EXERCISE GOAL: Which lines of the data include the string "label"? List them all.

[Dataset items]
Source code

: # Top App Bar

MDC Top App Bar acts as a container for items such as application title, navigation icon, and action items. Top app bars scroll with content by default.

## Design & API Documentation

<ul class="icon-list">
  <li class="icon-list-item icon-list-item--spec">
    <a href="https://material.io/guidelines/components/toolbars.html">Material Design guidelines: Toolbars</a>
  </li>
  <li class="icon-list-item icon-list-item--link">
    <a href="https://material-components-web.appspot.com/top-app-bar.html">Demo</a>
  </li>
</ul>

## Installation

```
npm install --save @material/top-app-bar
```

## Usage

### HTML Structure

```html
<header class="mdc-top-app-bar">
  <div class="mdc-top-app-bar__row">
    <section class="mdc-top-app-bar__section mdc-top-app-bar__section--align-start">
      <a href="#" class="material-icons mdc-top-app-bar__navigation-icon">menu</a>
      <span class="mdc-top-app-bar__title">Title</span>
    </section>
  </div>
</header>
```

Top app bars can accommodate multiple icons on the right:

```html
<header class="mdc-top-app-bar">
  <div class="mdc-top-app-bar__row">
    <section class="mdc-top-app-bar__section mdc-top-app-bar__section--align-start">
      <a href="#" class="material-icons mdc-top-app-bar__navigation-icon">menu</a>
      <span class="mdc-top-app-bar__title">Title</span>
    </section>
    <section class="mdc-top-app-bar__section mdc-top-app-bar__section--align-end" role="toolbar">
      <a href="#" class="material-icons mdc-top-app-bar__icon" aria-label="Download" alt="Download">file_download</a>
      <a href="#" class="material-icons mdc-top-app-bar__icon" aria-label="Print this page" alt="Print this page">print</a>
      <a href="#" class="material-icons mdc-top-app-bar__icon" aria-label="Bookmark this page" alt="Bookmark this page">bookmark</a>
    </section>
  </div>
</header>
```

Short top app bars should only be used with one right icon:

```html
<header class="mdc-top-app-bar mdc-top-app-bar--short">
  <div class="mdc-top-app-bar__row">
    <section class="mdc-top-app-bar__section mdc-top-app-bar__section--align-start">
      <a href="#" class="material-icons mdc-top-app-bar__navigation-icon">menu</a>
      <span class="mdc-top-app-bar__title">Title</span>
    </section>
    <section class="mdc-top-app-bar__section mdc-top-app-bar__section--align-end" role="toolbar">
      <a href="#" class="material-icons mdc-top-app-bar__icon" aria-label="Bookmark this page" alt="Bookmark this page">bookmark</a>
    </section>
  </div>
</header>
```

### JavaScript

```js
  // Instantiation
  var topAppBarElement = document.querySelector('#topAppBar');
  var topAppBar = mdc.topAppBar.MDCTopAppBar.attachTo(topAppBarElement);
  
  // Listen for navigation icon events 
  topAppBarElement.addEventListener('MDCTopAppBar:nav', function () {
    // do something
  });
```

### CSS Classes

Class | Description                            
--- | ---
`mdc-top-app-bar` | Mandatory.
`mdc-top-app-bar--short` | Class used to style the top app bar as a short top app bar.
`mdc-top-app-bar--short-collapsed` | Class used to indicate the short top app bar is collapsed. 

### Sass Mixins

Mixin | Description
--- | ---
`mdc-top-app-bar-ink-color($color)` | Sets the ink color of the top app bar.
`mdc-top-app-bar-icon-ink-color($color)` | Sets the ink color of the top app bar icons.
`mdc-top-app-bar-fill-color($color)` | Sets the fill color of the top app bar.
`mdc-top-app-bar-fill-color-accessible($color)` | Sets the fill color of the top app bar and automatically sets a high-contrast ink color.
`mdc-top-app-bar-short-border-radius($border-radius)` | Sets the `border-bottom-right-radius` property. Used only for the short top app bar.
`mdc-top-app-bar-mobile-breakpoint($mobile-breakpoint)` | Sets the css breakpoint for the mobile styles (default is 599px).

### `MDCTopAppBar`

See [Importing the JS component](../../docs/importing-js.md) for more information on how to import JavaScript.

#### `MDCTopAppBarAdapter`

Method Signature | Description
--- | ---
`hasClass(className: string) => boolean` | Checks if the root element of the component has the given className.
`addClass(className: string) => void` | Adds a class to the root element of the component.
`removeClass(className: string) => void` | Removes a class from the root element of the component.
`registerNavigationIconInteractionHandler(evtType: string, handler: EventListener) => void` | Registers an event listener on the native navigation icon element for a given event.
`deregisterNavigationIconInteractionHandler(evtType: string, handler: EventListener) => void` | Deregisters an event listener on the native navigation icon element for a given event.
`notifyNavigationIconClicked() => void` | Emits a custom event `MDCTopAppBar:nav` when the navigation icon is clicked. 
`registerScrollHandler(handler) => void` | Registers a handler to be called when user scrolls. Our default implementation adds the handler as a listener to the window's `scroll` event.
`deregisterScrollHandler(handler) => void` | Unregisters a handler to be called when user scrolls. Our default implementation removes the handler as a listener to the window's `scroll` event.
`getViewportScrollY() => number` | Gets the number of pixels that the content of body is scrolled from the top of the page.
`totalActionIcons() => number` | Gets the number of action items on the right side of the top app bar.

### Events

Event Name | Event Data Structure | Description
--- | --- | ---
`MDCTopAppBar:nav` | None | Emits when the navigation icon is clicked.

EXERCISE SOLUTION:
      <a href="#" class="material-icons mdc-top-app-bar__icon" aria-label="Download" alt="Download">file_download</a>
      <a href="#" class="material-icons mdc-top-app-bar__icon" aria-label="Print this page" alt="Print this page">print</a>
      <a href="#" class="material-icons mdc-top-app-bar__icon" aria-label="Bookmark this page" alt="Bookmark this page">bookmark</a>
      <a href="#" class="material-icons mdc-top-app-bar__icon" aria-label="Bookmark this page" alt="Bookmark this page">bookmark</a>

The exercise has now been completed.